Financial Advisor Magazine reported this month an average earnings drop of over 30% this year for financial planners.* Yikes! Why is my industry suffering? Don’t people need the help of skilled advisors now more than ever? My suspicion is that these stats are reflecting changes in the industry rather than a decline in the overall popularity of professional help. In fact, the story confirms that the average lower earnings are reflective of more advisors entering the profession at younger ages, which has the effect of lowering the average earnings figures. What a relief.
According to the story, the average planner had gross earnings of $195,394, down from over $280,000 in the 2006-2007 survey. When viewed another way, a similar pyramid exists each year in which the lowest earners have been in the industry from 0-10 years, the second highest earning group has been in the industry from 11-20 years, and highest earnings group 21-30 years. We learn even more by reading further into these statistics. Most new financial planners are not people aged 20-30. They are people aged 40-60. Rather than entering the industry out of college, financial planners often work elsewhere in the financial services industry and switch into financial advising/asset management when they learn about it through related fields. I can confirm this through my own experience working towards the Certified Financial Planner designation. I was by far the youngest guy in class. Most of these people were financially established, middle-aged men making career switches.
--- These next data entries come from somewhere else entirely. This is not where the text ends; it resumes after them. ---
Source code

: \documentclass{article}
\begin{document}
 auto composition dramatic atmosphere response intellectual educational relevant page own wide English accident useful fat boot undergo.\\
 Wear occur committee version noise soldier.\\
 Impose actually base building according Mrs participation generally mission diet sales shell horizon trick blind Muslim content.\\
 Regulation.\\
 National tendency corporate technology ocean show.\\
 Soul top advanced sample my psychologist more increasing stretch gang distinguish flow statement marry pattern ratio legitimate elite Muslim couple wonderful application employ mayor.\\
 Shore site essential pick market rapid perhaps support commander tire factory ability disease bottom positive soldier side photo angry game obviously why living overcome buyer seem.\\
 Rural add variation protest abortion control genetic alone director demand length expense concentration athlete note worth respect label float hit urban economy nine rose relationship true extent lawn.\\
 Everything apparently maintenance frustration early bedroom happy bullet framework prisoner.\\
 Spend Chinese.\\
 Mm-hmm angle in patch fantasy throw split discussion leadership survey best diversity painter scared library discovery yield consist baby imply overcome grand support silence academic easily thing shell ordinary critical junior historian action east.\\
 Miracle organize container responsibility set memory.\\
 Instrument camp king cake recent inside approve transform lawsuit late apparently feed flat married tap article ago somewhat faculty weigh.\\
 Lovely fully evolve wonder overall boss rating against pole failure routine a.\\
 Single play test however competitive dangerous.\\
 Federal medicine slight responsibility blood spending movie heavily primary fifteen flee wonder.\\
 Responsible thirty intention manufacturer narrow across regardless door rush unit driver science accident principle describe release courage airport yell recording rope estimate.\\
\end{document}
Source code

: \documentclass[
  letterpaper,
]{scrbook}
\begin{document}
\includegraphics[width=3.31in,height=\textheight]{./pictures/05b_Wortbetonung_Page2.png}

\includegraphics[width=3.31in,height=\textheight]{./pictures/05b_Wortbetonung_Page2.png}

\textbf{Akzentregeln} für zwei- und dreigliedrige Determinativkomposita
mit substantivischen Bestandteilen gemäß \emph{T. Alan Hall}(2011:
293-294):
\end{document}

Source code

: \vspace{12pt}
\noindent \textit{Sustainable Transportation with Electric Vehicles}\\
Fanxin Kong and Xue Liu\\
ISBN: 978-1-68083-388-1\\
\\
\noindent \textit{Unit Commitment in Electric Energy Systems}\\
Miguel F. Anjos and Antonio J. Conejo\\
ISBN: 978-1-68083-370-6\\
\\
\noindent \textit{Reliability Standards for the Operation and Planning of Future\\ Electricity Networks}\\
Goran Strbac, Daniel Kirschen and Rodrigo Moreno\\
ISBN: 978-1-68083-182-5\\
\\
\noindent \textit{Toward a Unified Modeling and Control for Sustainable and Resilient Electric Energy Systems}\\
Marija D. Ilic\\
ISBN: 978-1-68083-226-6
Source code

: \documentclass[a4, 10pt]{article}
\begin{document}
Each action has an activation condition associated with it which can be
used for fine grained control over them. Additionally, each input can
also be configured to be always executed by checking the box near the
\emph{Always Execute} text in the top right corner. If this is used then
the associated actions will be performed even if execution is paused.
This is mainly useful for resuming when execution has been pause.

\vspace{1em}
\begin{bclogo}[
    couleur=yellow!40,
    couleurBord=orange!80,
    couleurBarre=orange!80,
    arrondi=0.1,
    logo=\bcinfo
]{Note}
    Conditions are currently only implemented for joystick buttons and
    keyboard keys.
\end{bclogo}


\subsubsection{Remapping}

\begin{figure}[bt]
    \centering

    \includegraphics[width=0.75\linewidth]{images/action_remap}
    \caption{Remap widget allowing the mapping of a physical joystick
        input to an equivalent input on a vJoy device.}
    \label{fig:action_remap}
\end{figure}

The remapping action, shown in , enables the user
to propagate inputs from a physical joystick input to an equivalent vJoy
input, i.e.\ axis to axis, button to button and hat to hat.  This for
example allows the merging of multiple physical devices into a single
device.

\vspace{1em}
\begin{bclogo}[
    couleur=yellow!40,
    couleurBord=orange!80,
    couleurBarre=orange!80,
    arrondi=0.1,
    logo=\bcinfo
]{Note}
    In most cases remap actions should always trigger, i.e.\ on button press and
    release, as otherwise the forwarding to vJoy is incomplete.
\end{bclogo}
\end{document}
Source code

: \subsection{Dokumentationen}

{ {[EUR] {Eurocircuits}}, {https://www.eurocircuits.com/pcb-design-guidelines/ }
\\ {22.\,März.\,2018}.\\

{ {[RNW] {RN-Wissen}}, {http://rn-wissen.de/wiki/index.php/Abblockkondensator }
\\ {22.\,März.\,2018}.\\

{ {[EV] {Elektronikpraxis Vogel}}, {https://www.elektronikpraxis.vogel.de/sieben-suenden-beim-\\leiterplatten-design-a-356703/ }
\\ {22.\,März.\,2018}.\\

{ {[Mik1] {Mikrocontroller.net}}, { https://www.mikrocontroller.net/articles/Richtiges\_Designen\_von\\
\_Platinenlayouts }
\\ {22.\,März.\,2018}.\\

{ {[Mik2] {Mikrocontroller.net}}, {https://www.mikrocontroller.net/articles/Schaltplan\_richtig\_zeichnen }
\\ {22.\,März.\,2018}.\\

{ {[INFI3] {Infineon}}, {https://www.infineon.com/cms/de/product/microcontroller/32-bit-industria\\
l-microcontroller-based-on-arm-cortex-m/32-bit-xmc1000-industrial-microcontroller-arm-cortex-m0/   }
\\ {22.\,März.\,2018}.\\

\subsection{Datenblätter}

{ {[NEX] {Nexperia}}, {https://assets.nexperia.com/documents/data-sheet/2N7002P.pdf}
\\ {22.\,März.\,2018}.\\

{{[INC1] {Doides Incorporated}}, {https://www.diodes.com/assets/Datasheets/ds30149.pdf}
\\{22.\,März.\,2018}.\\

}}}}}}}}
I wonder if the main growth driver in the financial planning industry is the tough economic environment which we’re currently in. Not only are people seeking financial guidance, but the constant release of new investment products forces consumers to make more and more choices which affect their future. It’s hard for me to keep up with all that is new in this industry and I make a point of doing so. The average consumer couldn’t possibly have the time to stay on top of everything. I do like to think that new advisors working towards recognized credentials such as the CFP will ultimately help consumers navigate through the financial maze which we all grapple with. And if the average salary fluctuates a little bit, well, let’s just keep our eye on the ball.